The ability to control myself when it was time to go to sleep and wake up influences my reaction next time I need to make a decision. Since I did the right thing regarding my sleep, the next right choice is less of a struggle.

Make your bed immediately after waking up

To be honest, this is one of the key elements to my productivity. I’m being dead serious right now. A task as simple as making my bed has a huge impact on my productivity and self-control later during the day.

If I make my bed immediately after waking up, my mind switches to the work-mode. Doing this makes me realize the time for sleeping is over and the new day has just begun.

On the other hand, when I wake up and jump straight to the computer to check email or go to the kitchen to eat something, I’ll be much more likely to procrastinate. Why? Because I already procrastinated on such a simple task as making my bed, which takes a minute.

Do a 7-minute workout

I’m not associated with the founders of this app. In reality, it simply deserves to be shared with you. Soon, plenty of people will begin setting their training-related goals as a part of their New Year’s resolutions. Instead of starting a serious training in January, you might do the tiny initial step today.

All it takes is 7 minutes out of your day. Working out is a great self-control builder, but I promised to offer simple solutions, so a 60-minute workout is out of the question as for now. But when it comes to a 7-minute guided bodyweight training, you can’t find a reasonable excuse not to do it (unless you’re disabled or injured).
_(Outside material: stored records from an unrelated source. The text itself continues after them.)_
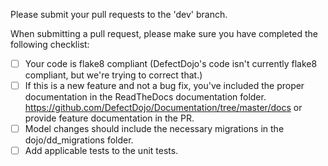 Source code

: Please submit your pull requests to the 'dev' branch.

When submitting a pull request, please make sure you have completed the following checklist:

- [ ] Your code is flake8 compliant (DefectDojo's code isn't currently flake8 compliant, but we're trying to correct that.)
- [ ] If this is a new feature and not a bug fix, you've included the proper documentation in the ReadTheDocs documentation folder. https://github.com/DefectDojo/Documentation/tree/master/docs or provide feature documentation in the PR.
- [ ] Model changes should include the necessary migrations in the dojo/dd_migrations folder.
- [ ] Add applicable tests to the unit tests.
The rules are simple, get the 7-minute workout app on your device and perform it on a daily basis. I promise you, at some point you’ll question whether you should do this or not. This is your mind trying to come up with a reasonable excuse. Ignoring that voice is where your self-control is created.

Meditate for 5 minutes

Meditation for your mind is like lifting weights for your muscles. It makes your mind stronger and perform better. When you lift weights, over time you gain more control over the barbell and dumbbells. The same rule applies to your mind, the more you meditate, the more in control you are. And believe it or not, but being able to control your own mind equals being literally unstoppable.

But how do you get started if you never meditated before? Well, some time ago I had no experience with meditation either. All it takes is making that small step forward. What I found to be extremely helpful are sites or apps that guide you through your meditation process.

I recommend you to try out and Headspace (10-day free trial). The guidance is incredibly useful at the very beginning when you don’t know what to do with the overabundance of thoughts in your head.

A 5-minute meditation session is something anyone can add to their daily schedule, no excuses! It’s easy to do, but it’s as easy to neglect it. Therefore, I recommend you do meditate on fixed times or parts of your day, e.g. 7 am, or first thing after breakfast or last thing before going to bed.

Meditation itself will help you to gain a better control over your mind which inevitably leads to a higher self-control. Also, the challenge of doing it on a daily basis is a great way to strengthen your discipline.